▶ **Material supplied**
==*==

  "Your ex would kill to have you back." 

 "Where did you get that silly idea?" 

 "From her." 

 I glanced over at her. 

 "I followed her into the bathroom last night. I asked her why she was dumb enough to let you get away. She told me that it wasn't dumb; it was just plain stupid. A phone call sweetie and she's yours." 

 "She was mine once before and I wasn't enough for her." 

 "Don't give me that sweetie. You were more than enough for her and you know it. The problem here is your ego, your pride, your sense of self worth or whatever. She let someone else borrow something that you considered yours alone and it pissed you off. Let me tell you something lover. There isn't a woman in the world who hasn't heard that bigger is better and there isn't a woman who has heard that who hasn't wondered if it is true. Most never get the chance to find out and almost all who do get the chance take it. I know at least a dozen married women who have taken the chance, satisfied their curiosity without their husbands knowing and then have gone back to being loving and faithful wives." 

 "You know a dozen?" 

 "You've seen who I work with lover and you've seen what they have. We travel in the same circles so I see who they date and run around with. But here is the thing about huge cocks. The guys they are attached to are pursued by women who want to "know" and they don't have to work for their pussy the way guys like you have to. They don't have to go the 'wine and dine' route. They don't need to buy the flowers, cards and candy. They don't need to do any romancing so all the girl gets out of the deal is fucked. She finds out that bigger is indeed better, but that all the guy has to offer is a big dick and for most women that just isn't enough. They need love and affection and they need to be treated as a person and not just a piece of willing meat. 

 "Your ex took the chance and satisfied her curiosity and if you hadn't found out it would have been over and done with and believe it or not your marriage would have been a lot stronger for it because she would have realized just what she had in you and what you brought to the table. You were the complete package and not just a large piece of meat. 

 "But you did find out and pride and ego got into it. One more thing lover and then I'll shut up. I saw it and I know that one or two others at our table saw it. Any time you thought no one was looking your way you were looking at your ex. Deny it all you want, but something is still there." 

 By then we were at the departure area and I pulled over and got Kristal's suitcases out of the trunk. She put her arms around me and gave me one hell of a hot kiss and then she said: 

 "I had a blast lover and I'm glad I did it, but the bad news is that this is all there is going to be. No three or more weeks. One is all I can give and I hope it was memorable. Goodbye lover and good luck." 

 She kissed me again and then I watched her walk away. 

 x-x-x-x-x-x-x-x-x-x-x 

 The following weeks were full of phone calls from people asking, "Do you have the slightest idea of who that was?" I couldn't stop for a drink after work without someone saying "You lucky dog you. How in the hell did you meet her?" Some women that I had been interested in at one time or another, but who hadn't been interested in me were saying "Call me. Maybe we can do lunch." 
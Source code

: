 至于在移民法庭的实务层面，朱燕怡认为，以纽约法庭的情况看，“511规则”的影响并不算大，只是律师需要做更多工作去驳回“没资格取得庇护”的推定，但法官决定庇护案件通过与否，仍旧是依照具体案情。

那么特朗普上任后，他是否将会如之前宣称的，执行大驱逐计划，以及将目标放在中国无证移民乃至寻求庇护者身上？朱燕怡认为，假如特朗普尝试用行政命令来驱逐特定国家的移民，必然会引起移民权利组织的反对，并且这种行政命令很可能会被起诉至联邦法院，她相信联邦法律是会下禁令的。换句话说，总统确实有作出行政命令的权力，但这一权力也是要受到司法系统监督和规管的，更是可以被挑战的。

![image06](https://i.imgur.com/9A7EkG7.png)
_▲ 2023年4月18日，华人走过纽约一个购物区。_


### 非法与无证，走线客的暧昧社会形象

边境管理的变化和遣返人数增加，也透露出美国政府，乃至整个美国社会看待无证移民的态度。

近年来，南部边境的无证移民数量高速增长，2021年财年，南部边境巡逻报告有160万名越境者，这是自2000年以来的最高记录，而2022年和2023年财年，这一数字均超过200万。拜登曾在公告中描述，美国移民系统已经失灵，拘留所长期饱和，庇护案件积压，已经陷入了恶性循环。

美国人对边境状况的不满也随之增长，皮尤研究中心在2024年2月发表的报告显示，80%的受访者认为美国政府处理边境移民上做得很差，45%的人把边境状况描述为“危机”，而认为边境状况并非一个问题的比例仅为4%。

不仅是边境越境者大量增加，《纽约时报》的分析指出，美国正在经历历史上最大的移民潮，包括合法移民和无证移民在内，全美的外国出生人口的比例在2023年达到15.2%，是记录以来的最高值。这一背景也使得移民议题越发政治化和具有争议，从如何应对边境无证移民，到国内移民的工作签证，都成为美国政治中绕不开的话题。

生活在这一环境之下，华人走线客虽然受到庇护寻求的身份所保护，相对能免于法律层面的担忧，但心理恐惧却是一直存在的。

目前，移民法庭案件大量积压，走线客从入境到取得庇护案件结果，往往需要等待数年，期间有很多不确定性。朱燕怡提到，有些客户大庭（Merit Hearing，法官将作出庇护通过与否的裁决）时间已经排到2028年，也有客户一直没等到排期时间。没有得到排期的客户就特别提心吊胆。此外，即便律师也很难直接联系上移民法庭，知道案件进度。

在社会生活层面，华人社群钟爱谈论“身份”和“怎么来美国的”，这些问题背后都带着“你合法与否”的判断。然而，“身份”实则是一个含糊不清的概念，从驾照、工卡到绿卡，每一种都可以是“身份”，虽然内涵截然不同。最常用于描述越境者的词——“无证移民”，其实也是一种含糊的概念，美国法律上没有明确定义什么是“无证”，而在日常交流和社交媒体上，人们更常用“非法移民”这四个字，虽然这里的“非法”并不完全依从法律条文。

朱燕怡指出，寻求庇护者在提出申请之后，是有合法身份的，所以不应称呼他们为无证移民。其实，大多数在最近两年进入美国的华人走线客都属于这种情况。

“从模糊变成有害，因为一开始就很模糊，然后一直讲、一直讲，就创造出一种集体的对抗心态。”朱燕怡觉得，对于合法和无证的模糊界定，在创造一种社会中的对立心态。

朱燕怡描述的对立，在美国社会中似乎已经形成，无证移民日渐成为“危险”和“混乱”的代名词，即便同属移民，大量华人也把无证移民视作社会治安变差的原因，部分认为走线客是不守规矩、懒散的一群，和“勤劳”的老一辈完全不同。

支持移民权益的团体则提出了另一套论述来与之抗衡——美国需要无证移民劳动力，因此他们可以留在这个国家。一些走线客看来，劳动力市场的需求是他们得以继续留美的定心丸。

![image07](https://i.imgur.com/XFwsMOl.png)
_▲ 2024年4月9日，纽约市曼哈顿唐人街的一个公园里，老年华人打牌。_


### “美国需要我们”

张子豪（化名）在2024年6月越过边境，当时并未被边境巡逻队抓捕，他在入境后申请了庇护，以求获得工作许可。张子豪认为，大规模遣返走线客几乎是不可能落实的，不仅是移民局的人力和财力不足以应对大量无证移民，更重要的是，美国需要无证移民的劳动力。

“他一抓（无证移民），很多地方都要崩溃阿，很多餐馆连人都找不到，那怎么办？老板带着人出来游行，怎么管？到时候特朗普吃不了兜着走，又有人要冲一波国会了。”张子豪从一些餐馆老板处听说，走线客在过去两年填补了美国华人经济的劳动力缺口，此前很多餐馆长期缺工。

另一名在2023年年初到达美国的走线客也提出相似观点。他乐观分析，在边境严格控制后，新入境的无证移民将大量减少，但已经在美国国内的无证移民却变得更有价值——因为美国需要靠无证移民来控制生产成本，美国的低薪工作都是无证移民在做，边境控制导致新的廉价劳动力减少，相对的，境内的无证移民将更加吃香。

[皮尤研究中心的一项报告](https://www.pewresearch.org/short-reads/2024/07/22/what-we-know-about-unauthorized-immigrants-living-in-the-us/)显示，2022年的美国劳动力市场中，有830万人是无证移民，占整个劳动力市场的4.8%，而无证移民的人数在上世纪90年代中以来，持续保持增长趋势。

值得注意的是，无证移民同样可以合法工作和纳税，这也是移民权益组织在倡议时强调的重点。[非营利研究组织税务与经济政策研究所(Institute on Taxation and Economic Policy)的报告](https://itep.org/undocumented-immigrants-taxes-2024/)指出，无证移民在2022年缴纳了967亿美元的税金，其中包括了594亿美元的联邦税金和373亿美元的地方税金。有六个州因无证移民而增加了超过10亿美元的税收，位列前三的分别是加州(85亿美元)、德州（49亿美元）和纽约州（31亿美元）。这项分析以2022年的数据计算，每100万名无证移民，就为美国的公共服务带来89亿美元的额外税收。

==*==

▶ **Exercise directions**
Take the line above containing "piece of meat.", the line containing "By then we were", and all lines in between, and copy them exactly without anything else.

▶ **Worked solution**
 "Your ex took the chance and satisfied her curiosity and if you hadn't found out it would have been over and done with and believe it or not your marriage would have been a lot stronger for it because she would have realized just what she had in you and what you brought to the table. You were the complete package and not just a large piece of meat. 

 "But you did find out and pride and ego got into it. One more thing lover and then I'll shut up. I saw it and I know that one or two others at our table saw it. Any time you thought no one was looking your way you were looking at your ex. Deny it all you want, but something is still there." 

 By then we were at the departure area and I pulled over and got Kristal's suitcases out of the trunk. She put her arms around me and gave me one hell of a hot kiss and then she said: 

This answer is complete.